Among these, at the beginning of the seventeenth century, appeared a remarkable personage. He was the son of an old tenant on the estate, who occupied the manor-house of Stratton, a neighbouring town. His parents were of the yeoman rank in life, and possessed no singularity of personal aspect or frame, although both were comely. But Antony, their son, was from his earliest years a wonderful boy. He shot up into preternatural stature and strength. His proportions were so vast that, when he was a mere lad, his schoolmates were accustomed to “borrow his back,” and, for sport, to work out their geography lessons or arithmetic on that broad disc in chalk; so that, to his mother’s amazement and dismay, he more than once brought home, like Atlas, the world on his shoulders, for her to rub out. His strength and skill in every boyish game were marvellous, and, unlike many other large men, his mental and intellectual faculties increased with his amazing growth.

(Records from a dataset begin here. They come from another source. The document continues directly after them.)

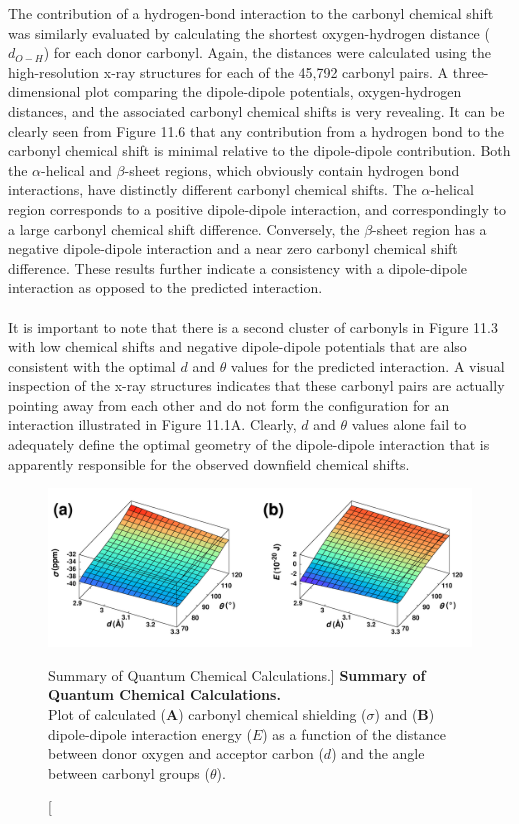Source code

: \begin{doublespace}
The contribution of a hydrogen-bond interaction to the carbonyl \cnmr{}
chemical shift was similarly evaluated by calculating the shortest
oxygen-hydrogen distance ($d_{O-H}$) for each donor carbonyl. Again, the
distances were calculated using the high-resolution x-ray structures for each
of the 45,792 carbonyl pairs. A three-dimensional plot comparing the
dipole-dipole potentials, oxygen-hydrogen distances, and the associated
carbonyl \cnmr{} chemical shifts is very revealing. It can be clearly seen
from Figure 11.6 that any contribution from a hydrogen bond to the \cnmr{}
carbonyl chemical shift is minimal relative to the dipole-dipole contribution.
Both the $\alpha$-helical and $\beta$-sheet regions, which obviously contain
hydrogen bond interactions, have distinctly different \cnmr{} carbonyl chemical
shifts. The $\alpha$-helical region corresponds to a positive dipole-dipole
interaction, and correspondingly to a large carbonyl \cnmr{} chemical shift
difference. Conversely, the $\beta$-sheet region has a negative dipole-dipole
interaction and a near zero carbonyl \cnmr{} chemical shift difference. These
results further indicate a consistency with a dipole-dipole interaction as
opposed to the predicted \npistar{} interaction.
\\\\
It is important to note that there is a second cluster of carbonyls in
Figure 11.3 with low \cnmr{} chemical shifts and negative dipole-dipole
potentials that are also consistent with the optimal $d$ and $\theta$ values
for the predicted \npistar{} interaction. A visual inspection of the x-ray
structures indicates that these carbonyl pairs are actually pointing away from
each other and do not form the configuration for an \npistar{} interaction
illustrated in Figure 11.1A. Clearly, $d$ and $\theta$ values alone fail to
adequately define the optimal geometry of the dipole-dipole interaction that is
apparently responsible for the observed downfield \cnmr{} chemical shifts.
\end{doublespace}

\begin{figure}[h!]
\includegraphics[width=6.5in]{figs/npistar/07-surf-a.png}
\caption
      [Summary of Quantum Chemical Calculations.]{
  {\bf Summary of Quantum Chemical Calculations.}
  \\
  Plot of calculated ({\bf A}) carbonyl \cnmr{} chemical shielding ($\sigma$)
  and ({\bf B}) dipole-dipole interaction energy ($E$) as a function of the
  distance between donor oxygen and acceptor carbon ($d$) and the angle
  between carbonyl groups ($\theta$).
}
\end{figure}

It was Antony Payne’s delight to select two of his stoutest companions, whom he termed “his kittens,” and, with one under each arm, to climb some perilous crag or cliff in the neighbourhood of the sea, “to show them the world,” as he said. He was called in the school “Uncle Tony,” for the Cornish to this day employ the names “uncle and aunt” as titles of endearment and respect. Another relic of his boyhood is extant still: the country lads, when they describe anything of excessive dimensions, call it, “As long as Tony Payne’s foot.”

He grew on gradually, and in accurate proportion of sinews and thews, until, at the age of twenty-one, he was taken into the establishment at Stowe. He then measured seven feet two inches without his shoes,[80] and he afterwards added a couple of inches more to his stately growth. Wide-chested, full-armed, and pillared like a rock on lower limbs of ample and exact symmetry, he would have gladdened the critical eyes of Queen Elizabeth, whose Tudor taste led her to exult in “looking on a man.” If his lot had fallen in later days, he might have been hired by some wonder-monger to astonish the provincial mind, or the intellect of cities, as the Cornish Chang. But in good, old, honest, simple-hearted England, they utilised their giants, and deemed that when a cubit was added to the stature of a man, it was for some wise good end, and they looked upon their loftier brother with added honour and respect.

So for many years Payne continued to fulfil his various duties as Sir Beville’s chief retainer at Stowe. He it was who was the leader and the authority in every masculine sport. He embowelled and flayed the hunted deer, and carried the carcass on his own shoulders to the Hall, where he received as his guerdon the horns and the hide. The antlers, cleansed and polished, were hoisted as a trophy on the panelled wall; and the skins, dressed and prepared, were shaped into a jerkin for his goodly chest. It took the spoils of three full-grown red deer to make the garment complete. His master’s sons and their companions, the very pride of the West, who were housed and instructed at Stowe, when released from their graver studies, were under his especial charge. He taught them to shoot, and fish, and to handle arms. Tilt-yard and bowling-green, and the hurler’s ground, can still be identified at Stowe. In the latter, the poising-place and the mark survive, and a rough block of graywacke is called to this day “Payne’s cast;” it lies full ten paces beyond the reach whereat the ordinary players could “put the stone.”